Luciano Bertozzi
Febbraio 2022
“Rimango gravemente preoccupato per le continue violazioni dei diritti umani di migranti, rifugiati e richiedenti asilo in Libia”, ha dichiarato il Segretario Generale ONU, Antonio Guterres in un rapporto per il Consiglio di Sicurezza delle Nazioni Unite e reso noto dall’Associated Press.
Migranti e rifugiati – sempre secondo Guterres – donne e uomini hanno continuato a far fronte a crescenti rischi di stupro, molestie sessuali e tratta da parte di gruppi armati, traffico transnazionale e trafficanti, nonché funzionari della direzione per la lotta all’immigrazione illegale, che opera sotto il ministero dell’Interno”. Il numero 1 dell’organizzazione internazionale ha anche quantificato in oltre 12.000 gli ufficialmente detenuti in 27 carceri e strutture penali in tutta la Libia. Altre migliaia sono trattenute illegalmente e spesso in “condizioni disumane in prigioni controllate da gruppi armati o addirittura segrete”.
Guterres ha anche sottolineato la detenzione arbitraria di migranti e rifugiati intercettati dalla Guardia costiera libica, mentre tentavano di attraversare il Mediterraneo. Si tratta, secondo i dati ONU al 14 dicembre 2021, di ben 30.900 persone, “quasi tre volte il numero totale di persone rimpatriate nel 2020 (12.000 persone)”.
Il viaggio compiuto con imbarcazioni fatiscenti ha comportato un pesante tributo di vite umane: oltre 1.300 persone sono morte o scomparse durante il viaggio. Il capo del Palazzo di Vetro ha espresso seria preoccupazione anche per le persone che sono rimaste senza casa da ottobre in poi, in seguito alle diffuse operazioni di sicurezza compiute dalle autorità libiche.
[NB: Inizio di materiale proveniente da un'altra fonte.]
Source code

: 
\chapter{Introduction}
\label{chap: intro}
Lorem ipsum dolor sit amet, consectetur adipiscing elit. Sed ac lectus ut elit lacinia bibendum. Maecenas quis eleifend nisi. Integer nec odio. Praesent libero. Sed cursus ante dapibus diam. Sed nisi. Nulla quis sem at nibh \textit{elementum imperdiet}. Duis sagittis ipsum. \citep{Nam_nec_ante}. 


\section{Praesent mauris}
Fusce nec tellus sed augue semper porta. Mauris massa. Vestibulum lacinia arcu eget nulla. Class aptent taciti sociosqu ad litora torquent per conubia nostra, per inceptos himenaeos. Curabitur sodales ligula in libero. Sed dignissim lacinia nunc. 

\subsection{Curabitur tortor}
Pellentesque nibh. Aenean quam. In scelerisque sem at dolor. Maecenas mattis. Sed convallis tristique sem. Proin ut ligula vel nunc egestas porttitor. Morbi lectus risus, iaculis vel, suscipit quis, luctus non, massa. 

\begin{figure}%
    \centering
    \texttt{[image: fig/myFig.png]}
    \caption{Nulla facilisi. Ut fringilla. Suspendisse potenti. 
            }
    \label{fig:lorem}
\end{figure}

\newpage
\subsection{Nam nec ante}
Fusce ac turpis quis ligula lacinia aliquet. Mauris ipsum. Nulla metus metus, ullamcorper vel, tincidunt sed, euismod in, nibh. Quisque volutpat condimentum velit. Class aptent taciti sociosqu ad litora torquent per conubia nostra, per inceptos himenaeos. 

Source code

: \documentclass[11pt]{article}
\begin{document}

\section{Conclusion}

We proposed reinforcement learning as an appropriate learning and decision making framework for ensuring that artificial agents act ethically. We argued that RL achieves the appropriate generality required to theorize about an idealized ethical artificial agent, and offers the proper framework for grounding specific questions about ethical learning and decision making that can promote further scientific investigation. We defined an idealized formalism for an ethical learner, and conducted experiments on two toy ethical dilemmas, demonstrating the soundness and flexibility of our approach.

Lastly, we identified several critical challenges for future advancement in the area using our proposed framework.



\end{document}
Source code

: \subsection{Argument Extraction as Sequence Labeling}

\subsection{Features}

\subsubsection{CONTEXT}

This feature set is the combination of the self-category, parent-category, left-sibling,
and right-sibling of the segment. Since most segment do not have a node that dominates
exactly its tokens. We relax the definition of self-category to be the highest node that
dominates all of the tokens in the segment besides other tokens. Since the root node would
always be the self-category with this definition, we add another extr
Durante quei rastrellamenti “è stata usata una forza eccessiva e sproporzionata”.
Ma queste precise accuse lanciate da un protagonista della diplomazia internazionale non hanno avuto alcun esito. Le cancellerie dei Paesi europei ed il governo italiano, in particolare, continuano la politica di sostegno incondizionata alla Libia, finanziandone l’apparato repressivo con decine di milioni di euro l’anno e fornendo i mezzi navali per respingere i migranti. In questi giorni ricorre il quinto anniversario del Memorandum d’intesa bilaterale, firmato da Italia e Libia il 2 febbraio 2017 ed in questo lasso di tempo – secondo Amnesty International – oltre 82.000 persone intercettate in mare sono state riportate in Libia.
Le cose, purtroppo, non stanno cambiando, un esempio in tal senso – secondo Amnesty – è la recente nomina alla guida del Dipartimento per il contrasto dell’immigrazione illegale di Mohamed al-Khoja, che in precedenza controllava il centro di detenzione di Tariq al-Sikka, al cui interno erano state documentate diffuse violenze. “Italia, Malta e Unione Europea hanno contribuito – secondo Matteo de Bellis, ricercatore di Amnesty International su migrazione e asilo – alla cattura in mare di decine di migliaia di donne, uomini e bambini, finiti in gran parte in centri di detenzione agghiaccianti, dove la tortura è all’ordine del giorno. Innumerevoli altre persone sono state vittime di sparizione forzata”.
In base agli Accordi internazionali è consentito alle autorità libiche di poter riportare nel Paese le persone intercettate in mare, nonostante sia vietato trasferire le stesse in un luogo nel quale rischiano di subire gravi violazioni dei diritti umani.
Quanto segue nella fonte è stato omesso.